Problem details
For each entry, restate it word for word while omitting any image it holds.

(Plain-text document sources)
◆ ◆ ◆
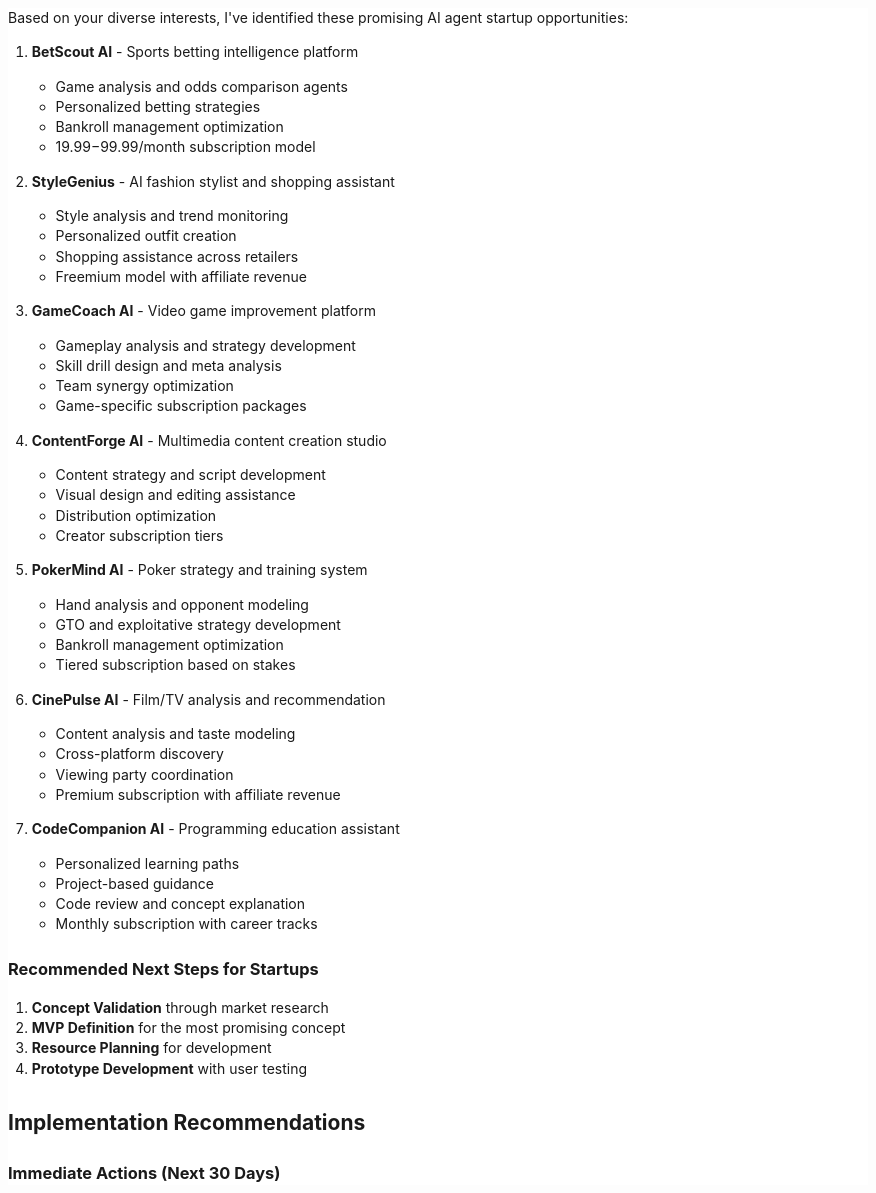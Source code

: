 Based on your diverse interests, I've identified these promising AI agent startup opportunities:

1. **BetScout AI** - Sports betting intelligence platform
   - Game analysis and odds comparison agents
   - Personalized betting strategies
   - Bankroll management optimization
   - $19.99-$99.99/month subscription model

2. **StyleGenius** - AI fashion stylist and shopping assistant
   - Style analysis and trend monitoring
   - Personalized outfit creation
   - Shopping assistance across retailers
   - Freemium model with affiliate revenue

3. **GameCoach AI** - Video game improvement platform
   - Gameplay analysis and strategy development
   - Skill drill design and meta analysis
   - Team synergy optimization
   - Game-specific subscription packages

4. **ContentForge AI** - Multimedia content creation studio
   - Content strategy and script development
   - Visual design and editing assistance
   - Distribution optimization
   - Creator subscription tiers

5. **PokerMind AI** - Poker strategy and training system
   - Hand analysis and opponent modeling
   - GTO and exploitative strategy development
   - Bankroll management optimization
   - Tiered subscription based on stakes

6. **CinePulse AI** - Film/TV analysis and recommendation
   - Content analysis and taste modeling
   - Cross-platform discovery
   - Viewing party coordination
   - Premium subscription with affiliate revenue

7. **CodeCompanion AI** - Programming education assistant
   - Personalized learning paths
   - Project-based guidance
   - Code review and concept explanation
   - Monthly subscription with career tracks

### Recommended Next Steps for Startups

1. **Concept Validation** through market research
2. **MVP Definition** for the most promising concept
3. **Resource Planning** for development
4. **Prototype Development** with user testing

## Implementation Recommendations

### Immediate Actions (Next 30 Days)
◆ ◆ ◆
Task result
Source code

: Based on your diverse interests, I've identified these promising AI agent startup opportunities:

1. **BetScout AI** - Sports betting intelligence platform
   - Game analysis and odds comparison agents
   - Personalized betting strategies
   - Bankroll management optimization
   - $19.99-$99.99/month subscription model

2. **StyleGenius** - AI fashion stylist and shopping assistant
   - Style analysis and trend monitoring
   - Personalized outfit creation
   - Shopping assistance across retailers
   - Freemium model with affiliate revenue

3. **GameCoach AI** - Video game improvement platform
   - Gameplay analysis and strategy development
   - Skill drill design and meta analysis
   - Team synergy optimization
   - Game-specific subscription packages

4. **ContentForge AI** - Multimedia content creation studio
   - Content strategy and script development
   - Visual design and editing assistance
   - Distribution optimization
   - Creator subscription tiers

5. **PokerMind AI** - Poker strategy and training system
   - Hand analysis and opponent modeling
   - GTO and exploitative strategy development
   - Bankroll management optimization
   - Tiered subscription based on stakes

6. **CinePulse AI** - Film/TV analysis and recommendation
   - Content analysis and taste modeling
   - Cross-platform discovery
   - Viewing party coordination
   - Premium subscription with affiliate revenue

7. **CodeCompanion AI** - Programming education assistant
   - Personalized learning paths
   - Project-based guidance
   - Code review and concept explanation
   - Monthly subscription with career tracks

### Recommended Next Steps for Startups

1. **Concept Validation** through market research
2. **MVP Definition** for the most promising concept
3. **Resource Planning** for development
4. **Prototype Development** with user testing

## Implementation Recommendations

### Immediate Actions (Next 30 Days)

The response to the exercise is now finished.